-- Instructions for the task --
The records that follow are to be transcribed in full, without their images.

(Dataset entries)

================================

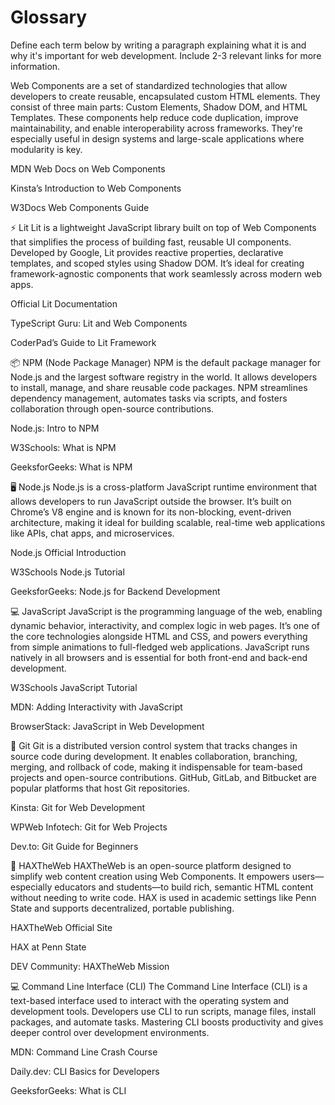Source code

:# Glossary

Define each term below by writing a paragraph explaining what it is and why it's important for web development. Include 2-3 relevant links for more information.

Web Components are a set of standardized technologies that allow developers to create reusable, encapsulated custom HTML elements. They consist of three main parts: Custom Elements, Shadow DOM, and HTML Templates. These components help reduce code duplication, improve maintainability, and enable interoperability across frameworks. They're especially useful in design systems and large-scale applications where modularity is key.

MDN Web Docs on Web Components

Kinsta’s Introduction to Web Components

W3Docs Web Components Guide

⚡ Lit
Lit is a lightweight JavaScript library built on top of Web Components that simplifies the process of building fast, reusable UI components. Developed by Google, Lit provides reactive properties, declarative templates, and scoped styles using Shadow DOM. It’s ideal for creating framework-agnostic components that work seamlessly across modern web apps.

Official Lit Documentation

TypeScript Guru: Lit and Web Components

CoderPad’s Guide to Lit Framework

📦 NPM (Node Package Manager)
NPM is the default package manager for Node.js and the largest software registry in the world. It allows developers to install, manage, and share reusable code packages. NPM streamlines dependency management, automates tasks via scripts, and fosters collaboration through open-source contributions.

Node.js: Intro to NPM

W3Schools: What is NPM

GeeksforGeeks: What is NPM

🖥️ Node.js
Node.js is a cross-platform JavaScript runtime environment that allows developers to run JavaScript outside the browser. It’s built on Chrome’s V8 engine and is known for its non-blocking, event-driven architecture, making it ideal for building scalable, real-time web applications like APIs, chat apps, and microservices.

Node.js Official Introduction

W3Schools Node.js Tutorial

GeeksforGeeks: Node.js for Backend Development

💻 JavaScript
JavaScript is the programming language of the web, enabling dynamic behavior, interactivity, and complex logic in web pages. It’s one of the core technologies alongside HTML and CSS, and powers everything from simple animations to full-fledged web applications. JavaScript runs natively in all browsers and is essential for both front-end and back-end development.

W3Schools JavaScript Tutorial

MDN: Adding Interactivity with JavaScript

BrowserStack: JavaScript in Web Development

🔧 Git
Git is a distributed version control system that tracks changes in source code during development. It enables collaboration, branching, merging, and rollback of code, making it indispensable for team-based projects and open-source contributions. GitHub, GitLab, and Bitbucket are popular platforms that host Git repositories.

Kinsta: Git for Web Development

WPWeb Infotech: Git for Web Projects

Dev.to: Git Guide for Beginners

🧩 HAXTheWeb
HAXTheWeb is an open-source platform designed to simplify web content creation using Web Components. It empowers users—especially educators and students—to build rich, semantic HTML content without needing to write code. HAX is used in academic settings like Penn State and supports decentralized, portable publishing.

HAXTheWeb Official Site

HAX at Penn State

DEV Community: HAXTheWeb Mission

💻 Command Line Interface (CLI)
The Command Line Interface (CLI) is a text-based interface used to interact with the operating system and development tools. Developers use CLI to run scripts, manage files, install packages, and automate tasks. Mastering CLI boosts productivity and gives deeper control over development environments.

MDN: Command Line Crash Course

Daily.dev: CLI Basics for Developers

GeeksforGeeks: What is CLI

================================

-- Your response --
Source code

:# Glossary

Define each term below by writing a paragraph explaining what it is and why it's important for web development. Include 2-3 relevant links for more information.

Web Components are a set of standardized technologies that allow developers to create reusable, encapsulated custom HTML elements. They consist of three main parts: Custom Elements, Shadow DOM, and HTML Templates. These components help reduce code duplication, improve maintainability, and enable interoperability across frameworks. They're especially useful in design systems and large-scale applications where modularity is key.

MDN Web Docs on Web Components

Kinsta’s Introduction to Web Components

W3Docs Web Components Guide

⚡ Lit
Lit is a lightweight JavaScript library built on top of Web Components that simplifies the process of building fast, reusable UI components. Developed by Google, Lit provides reactive properties, declarative templates, and scoped styles using Shadow DOM. It’s ideal for creating framework-agnostic components that work seamlessly across modern web apps.

Official Lit Documentation

TypeScript Guru: Lit and Web Components

CoderPad’s Guide to Lit Framework

📦 NPM (Node Package Manager)
NPM is the default package manager for Node.js and the largest software registry in the world. It allows developers to install, manage, and share reusable code packages. NPM streamlines dependency management, automates tasks via scripts, and fosters collaboration through open-source contributions.

Node.js: Intro to NPM

W3Schools: What is NPM

GeeksforGeeks: What is NPM

🖥️ Node.js
Node.js is a cross-platform JavaScript runtime environment that allows developers to run JavaScript outside the browser. It’s built on Chrome’s V8 engine and is known for its non-blocking, event-driven architecture, making it ideal for building scalable, real-time web applications like APIs, chat apps, and microservices.

Node.js Official Introduction

W3Schools Node.js Tutorial

GeeksforGeeks: Node.js for Backend Development

💻 JavaScript
JavaScript is the programming language of the web, enabling dynamic behavior, interactivity, and complex logic in web pages. It’s one of the core technologies alongside HTML and CSS, and powers everything from simple animations to full-fledged web applications. JavaScript runs natively in all browsers and is essential for both front-end and back-end development.

W3Schools JavaScript Tutorial

MDN: Adding Interactivity with JavaScript

BrowserStack: JavaScript in Web Development

🔧 Git
Git is a distributed version control system that tracks changes in source code during development. It enables collaboration, branching, merging, and rollback of code, making it indispensable for team-based projects and open-source contributions. GitHub, GitLab, and Bitbucket are popular platforms that host Git repositories.

Kinsta: Git for Web Development

WPWeb Infotech: Git for Web Projects

Dev.to: Git Guide for Beginners

🧩 HAXTheWeb
HAXTheWeb is an open-source platform designed to simplify web content creation using Web Components. It empowers users—especially educators and students—to build rich, semantic HTML content without needing to write code. HAX is used in academic settings like Penn State and supports decentralized, portable publishing.

HAXTheWeb Official Site

HAX at Penn State

DEV Community: HAXTheWeb Mission

💻 Command Line Interface (CLI)
The Command Line Interface (CLI) is a text-based interface used to interact with the operating system and development tools. Developers use CLI to run scripts, manage files, install packages, and automate tasks. Mastering CLI boosts productivity and gives deeper control over development environments.

MDN: Command Line Crash Course

Daily.dev: CLI Basics for Developers

GeeksforGeeks: What is CLI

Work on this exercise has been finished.